◆ **REQUIREMENT**
Go through the material underneath and show every line where the string "newMode" occurs.

◆ **AVAILABLE DATA**
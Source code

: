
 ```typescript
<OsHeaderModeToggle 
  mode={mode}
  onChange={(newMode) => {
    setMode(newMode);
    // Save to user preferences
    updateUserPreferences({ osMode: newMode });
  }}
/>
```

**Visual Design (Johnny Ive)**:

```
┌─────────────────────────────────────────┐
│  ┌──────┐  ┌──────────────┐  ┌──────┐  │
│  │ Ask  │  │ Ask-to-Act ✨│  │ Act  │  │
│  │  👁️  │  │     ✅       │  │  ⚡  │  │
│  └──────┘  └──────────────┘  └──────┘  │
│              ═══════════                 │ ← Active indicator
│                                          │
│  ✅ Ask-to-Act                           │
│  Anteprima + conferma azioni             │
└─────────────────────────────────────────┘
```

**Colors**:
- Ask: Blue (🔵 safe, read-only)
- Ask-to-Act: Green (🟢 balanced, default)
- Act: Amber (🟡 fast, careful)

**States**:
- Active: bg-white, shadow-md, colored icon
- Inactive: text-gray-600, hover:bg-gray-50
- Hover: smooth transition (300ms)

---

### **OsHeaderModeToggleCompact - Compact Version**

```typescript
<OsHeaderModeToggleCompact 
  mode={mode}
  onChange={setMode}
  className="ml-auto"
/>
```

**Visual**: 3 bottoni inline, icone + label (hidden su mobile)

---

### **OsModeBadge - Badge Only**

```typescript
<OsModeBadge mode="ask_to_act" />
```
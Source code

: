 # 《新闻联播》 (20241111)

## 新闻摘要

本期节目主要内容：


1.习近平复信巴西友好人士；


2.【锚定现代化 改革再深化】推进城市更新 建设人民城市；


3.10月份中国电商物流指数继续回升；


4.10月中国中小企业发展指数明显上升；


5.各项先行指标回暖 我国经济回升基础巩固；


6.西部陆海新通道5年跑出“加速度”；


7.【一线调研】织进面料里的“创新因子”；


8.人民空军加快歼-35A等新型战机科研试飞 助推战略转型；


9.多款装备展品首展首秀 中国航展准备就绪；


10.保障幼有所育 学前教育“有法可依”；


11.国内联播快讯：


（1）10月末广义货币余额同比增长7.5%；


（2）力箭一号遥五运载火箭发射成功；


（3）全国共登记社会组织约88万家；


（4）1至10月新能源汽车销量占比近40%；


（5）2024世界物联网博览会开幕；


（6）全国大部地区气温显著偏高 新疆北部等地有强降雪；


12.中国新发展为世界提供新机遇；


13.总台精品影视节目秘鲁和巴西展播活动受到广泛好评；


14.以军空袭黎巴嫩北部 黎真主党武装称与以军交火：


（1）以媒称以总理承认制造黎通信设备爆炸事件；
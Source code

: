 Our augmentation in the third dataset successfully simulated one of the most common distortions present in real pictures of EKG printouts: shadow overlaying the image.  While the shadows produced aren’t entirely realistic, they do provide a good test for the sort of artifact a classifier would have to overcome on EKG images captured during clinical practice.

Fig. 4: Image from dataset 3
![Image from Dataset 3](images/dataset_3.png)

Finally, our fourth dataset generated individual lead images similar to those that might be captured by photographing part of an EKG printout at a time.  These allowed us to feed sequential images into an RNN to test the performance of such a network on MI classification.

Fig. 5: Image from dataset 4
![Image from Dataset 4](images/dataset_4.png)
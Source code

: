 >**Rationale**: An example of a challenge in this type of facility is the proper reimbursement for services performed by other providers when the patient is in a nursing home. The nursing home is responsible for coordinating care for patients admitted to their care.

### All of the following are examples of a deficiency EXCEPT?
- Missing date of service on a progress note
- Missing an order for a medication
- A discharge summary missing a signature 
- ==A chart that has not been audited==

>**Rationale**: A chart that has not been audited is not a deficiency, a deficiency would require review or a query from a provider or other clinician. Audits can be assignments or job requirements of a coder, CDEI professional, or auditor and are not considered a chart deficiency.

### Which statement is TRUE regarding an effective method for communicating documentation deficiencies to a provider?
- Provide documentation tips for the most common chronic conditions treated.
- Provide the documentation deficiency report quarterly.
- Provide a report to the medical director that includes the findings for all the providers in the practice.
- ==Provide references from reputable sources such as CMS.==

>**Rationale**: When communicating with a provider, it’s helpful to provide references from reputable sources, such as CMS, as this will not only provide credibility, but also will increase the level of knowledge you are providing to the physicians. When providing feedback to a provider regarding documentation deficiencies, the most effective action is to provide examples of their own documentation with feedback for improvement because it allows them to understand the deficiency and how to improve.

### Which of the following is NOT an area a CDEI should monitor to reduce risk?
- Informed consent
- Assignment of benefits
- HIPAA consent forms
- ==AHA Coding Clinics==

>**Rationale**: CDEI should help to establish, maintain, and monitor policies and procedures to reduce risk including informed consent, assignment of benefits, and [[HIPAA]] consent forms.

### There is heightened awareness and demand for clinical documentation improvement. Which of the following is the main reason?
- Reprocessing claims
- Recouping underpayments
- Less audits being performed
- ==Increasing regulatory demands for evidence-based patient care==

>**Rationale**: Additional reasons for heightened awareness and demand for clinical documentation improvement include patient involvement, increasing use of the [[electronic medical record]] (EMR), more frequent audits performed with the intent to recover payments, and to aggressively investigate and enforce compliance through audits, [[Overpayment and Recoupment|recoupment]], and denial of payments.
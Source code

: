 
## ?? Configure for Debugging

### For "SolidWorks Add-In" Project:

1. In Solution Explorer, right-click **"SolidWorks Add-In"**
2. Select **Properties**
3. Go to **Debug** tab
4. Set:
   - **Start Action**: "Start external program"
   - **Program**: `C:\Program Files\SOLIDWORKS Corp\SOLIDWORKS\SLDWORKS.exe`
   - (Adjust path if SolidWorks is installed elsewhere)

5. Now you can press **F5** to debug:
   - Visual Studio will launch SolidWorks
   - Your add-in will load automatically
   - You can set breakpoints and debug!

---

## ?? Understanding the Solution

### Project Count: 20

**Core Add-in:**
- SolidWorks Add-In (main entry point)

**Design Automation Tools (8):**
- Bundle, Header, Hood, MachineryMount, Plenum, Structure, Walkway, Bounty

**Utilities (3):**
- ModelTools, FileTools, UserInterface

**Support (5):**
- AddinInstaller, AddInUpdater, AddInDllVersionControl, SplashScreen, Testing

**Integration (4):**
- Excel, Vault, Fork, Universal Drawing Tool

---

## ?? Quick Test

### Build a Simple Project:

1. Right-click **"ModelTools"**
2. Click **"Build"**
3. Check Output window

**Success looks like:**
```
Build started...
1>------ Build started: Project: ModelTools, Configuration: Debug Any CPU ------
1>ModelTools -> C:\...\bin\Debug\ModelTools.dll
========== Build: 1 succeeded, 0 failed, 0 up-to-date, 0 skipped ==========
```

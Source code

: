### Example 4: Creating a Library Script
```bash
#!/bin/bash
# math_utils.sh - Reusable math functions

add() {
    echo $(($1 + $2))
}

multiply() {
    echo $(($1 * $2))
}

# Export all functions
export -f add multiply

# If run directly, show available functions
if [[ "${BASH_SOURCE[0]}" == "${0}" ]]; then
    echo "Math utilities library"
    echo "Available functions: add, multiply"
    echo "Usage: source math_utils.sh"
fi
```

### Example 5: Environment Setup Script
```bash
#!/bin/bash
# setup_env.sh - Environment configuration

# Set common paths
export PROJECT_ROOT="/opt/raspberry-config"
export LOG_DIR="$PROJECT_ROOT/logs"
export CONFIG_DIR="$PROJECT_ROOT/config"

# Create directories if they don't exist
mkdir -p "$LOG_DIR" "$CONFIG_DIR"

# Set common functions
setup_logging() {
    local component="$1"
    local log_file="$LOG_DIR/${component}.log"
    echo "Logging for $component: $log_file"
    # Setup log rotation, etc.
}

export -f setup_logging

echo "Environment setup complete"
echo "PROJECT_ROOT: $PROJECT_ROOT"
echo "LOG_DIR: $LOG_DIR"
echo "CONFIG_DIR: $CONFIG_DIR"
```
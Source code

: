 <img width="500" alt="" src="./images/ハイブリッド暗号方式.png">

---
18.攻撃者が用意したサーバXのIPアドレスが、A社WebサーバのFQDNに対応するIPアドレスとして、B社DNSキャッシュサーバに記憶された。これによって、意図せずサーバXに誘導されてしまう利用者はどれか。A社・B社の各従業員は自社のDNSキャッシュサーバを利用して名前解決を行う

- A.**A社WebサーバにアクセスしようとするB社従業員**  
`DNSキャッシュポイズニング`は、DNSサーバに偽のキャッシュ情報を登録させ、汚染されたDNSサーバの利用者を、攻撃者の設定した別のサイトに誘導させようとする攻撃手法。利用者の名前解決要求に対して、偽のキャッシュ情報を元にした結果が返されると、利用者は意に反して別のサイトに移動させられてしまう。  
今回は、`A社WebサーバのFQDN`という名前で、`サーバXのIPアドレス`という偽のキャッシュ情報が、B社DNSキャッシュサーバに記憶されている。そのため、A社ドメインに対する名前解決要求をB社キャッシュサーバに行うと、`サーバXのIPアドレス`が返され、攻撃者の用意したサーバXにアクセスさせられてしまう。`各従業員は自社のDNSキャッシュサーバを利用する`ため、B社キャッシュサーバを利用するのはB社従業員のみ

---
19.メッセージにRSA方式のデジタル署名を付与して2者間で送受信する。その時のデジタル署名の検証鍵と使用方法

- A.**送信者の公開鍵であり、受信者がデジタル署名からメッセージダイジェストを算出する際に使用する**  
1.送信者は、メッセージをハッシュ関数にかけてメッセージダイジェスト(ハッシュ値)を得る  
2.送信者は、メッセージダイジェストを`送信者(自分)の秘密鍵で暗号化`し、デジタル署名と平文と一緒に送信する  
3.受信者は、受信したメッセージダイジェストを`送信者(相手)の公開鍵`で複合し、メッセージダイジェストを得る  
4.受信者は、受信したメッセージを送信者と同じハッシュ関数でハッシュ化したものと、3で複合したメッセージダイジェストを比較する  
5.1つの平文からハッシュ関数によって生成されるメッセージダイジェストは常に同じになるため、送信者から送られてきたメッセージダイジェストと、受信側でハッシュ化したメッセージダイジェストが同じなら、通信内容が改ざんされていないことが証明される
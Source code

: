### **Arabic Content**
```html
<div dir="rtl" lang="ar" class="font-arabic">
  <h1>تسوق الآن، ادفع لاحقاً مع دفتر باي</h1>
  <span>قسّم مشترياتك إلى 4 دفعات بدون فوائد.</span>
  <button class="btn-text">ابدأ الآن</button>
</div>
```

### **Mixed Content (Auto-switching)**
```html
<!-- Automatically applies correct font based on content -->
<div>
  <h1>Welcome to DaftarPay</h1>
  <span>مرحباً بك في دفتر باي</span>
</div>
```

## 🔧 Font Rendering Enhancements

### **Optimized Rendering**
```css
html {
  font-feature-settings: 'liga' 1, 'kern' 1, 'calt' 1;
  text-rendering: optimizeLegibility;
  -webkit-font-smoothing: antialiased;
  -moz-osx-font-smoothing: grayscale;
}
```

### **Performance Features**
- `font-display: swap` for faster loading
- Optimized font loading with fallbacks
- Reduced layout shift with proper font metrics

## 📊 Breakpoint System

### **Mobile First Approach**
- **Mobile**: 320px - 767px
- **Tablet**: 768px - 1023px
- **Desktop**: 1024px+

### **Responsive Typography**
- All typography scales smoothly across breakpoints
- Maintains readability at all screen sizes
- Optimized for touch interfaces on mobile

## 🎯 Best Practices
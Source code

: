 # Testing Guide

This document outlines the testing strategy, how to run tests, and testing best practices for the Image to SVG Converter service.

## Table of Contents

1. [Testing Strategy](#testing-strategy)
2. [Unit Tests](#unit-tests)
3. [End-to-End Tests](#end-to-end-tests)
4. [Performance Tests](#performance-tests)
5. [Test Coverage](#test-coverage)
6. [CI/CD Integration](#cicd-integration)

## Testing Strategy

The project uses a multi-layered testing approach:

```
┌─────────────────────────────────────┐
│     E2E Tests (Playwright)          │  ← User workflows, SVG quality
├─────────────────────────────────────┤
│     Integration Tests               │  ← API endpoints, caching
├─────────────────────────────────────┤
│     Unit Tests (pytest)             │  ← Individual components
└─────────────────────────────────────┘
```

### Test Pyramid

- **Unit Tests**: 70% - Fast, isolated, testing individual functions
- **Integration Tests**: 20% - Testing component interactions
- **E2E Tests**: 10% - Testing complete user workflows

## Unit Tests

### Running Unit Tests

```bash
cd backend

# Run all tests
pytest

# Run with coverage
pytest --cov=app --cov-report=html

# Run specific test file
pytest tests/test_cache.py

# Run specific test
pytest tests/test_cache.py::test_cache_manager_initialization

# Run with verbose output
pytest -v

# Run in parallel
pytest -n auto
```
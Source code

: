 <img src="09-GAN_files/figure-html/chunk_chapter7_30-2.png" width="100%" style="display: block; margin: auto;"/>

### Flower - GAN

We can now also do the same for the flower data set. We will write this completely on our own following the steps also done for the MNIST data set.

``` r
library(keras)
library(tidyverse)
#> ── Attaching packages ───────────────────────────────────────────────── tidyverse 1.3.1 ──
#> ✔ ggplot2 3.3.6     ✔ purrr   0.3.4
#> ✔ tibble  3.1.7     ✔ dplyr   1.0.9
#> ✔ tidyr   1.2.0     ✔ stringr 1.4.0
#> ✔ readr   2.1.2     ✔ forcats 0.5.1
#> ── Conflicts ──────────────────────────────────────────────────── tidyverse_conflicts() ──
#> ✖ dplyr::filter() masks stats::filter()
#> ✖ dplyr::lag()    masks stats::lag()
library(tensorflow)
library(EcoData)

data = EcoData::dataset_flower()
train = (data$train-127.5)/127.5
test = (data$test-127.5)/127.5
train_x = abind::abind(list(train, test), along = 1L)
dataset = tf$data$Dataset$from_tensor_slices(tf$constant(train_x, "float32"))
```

◆ **WRITTEN ANSWER**
  onChange={(newMode) => {
    setMode(newMode);
    updateUserPreferences({ osMode: newMode });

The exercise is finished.